Appellant was convicted of unlawfully carrying a pistol, and his punishment assessed at a fine of one hundred dollars.

When the case was called for trial appellant filed his second application for a continuance. As the application, in several respects, failed to meet the requirements of articles 608 and 609 of the Code of Criminal Procedure, the court committed no error in overruling the application.

While the prosecuting witness, Jno. D. Scott, was testifying, on cross-examination, appellant desired to elicit from him that some twenty or thirty years ago he had engaged in the sale of intoxicating liquors, and had also run a ten-pin alley. As these acts of themselves do not constitute a crime, the court did not err in sustaining the objection to said testimony on the ground that such acts are "too remote to affect the credit of the witness."
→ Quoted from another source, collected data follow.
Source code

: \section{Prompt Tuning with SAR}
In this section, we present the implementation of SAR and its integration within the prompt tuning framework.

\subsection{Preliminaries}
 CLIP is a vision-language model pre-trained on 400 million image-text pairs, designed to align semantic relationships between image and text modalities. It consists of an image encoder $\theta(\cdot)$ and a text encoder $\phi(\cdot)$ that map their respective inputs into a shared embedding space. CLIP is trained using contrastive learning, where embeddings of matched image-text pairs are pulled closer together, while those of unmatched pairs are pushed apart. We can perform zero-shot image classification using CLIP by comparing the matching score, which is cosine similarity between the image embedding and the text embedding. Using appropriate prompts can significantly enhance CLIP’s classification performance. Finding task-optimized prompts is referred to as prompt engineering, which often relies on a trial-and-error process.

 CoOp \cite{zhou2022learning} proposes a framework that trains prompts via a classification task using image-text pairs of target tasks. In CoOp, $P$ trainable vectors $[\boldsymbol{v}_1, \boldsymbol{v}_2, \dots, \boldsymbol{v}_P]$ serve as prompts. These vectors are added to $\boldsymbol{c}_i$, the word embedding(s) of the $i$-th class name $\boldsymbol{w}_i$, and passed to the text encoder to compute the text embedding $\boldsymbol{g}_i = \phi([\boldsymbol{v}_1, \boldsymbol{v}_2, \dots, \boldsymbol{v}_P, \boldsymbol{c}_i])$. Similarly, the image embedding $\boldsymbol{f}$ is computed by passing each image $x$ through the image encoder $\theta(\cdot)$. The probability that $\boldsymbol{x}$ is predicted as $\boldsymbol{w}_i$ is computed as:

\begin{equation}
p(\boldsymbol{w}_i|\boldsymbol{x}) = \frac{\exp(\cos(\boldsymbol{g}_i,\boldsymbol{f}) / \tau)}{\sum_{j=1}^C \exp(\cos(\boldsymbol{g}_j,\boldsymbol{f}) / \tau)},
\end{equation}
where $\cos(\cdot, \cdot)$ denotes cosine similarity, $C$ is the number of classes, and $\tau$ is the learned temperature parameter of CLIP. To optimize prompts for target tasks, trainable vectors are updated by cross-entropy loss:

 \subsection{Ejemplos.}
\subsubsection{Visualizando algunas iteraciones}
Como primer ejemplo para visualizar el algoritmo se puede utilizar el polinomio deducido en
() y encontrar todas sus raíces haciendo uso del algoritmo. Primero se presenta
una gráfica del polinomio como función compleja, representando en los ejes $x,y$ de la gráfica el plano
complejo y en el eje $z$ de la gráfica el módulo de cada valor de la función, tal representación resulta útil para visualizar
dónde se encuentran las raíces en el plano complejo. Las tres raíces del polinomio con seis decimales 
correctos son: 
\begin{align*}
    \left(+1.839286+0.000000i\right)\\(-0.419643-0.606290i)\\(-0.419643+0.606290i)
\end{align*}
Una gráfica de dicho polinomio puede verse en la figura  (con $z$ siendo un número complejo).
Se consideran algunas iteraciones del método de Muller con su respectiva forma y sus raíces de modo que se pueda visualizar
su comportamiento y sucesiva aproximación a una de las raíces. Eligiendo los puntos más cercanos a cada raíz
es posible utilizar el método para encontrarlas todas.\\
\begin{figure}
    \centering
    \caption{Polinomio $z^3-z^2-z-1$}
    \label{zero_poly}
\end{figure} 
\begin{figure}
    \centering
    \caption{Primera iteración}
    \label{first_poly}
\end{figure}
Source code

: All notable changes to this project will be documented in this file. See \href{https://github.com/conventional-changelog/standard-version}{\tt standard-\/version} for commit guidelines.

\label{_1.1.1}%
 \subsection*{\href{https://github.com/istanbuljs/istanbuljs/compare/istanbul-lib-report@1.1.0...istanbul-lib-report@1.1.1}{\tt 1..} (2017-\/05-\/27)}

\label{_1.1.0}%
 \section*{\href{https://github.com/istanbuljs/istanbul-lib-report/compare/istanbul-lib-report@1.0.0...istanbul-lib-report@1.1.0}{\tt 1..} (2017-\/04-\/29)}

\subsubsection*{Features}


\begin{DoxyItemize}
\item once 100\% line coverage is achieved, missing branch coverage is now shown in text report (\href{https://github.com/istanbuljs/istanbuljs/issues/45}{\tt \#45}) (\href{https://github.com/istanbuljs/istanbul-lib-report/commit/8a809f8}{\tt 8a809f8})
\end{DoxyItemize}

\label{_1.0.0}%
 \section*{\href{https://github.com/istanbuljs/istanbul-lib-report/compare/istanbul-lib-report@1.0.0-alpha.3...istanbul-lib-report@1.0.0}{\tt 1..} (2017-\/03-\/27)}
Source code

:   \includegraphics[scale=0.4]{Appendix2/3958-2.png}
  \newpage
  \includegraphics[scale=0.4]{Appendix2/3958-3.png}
Appellant requested the court to instruct the jury that he had a right to carry a pistol on his own premises. If the testimony called for such charge, of course it should have been given. Appellant does not in his testimony claim to have been on his own premises, and emphatically denies having any pistol on the occasion in question. The issue as made by appellant's testimony, that it was a bicycle pump, which State's witnesses mistook for a pistol, was submitted by the court to the jury, and they find adversely to this contention. Ben Watts and Jno. D. Scott swear positively that appellant had a pistol and drew it on them, and told them if they come a step further he would shoot them. This transaction, if it did take place, did not take place on appellant's premises, and if the State's testimony is true, appellant came off the streets of Tyler with a pistol on his person.

The judgment is affirmed.

Affirmed.

[Rehearing denied January 21, 1914. — Reporter.]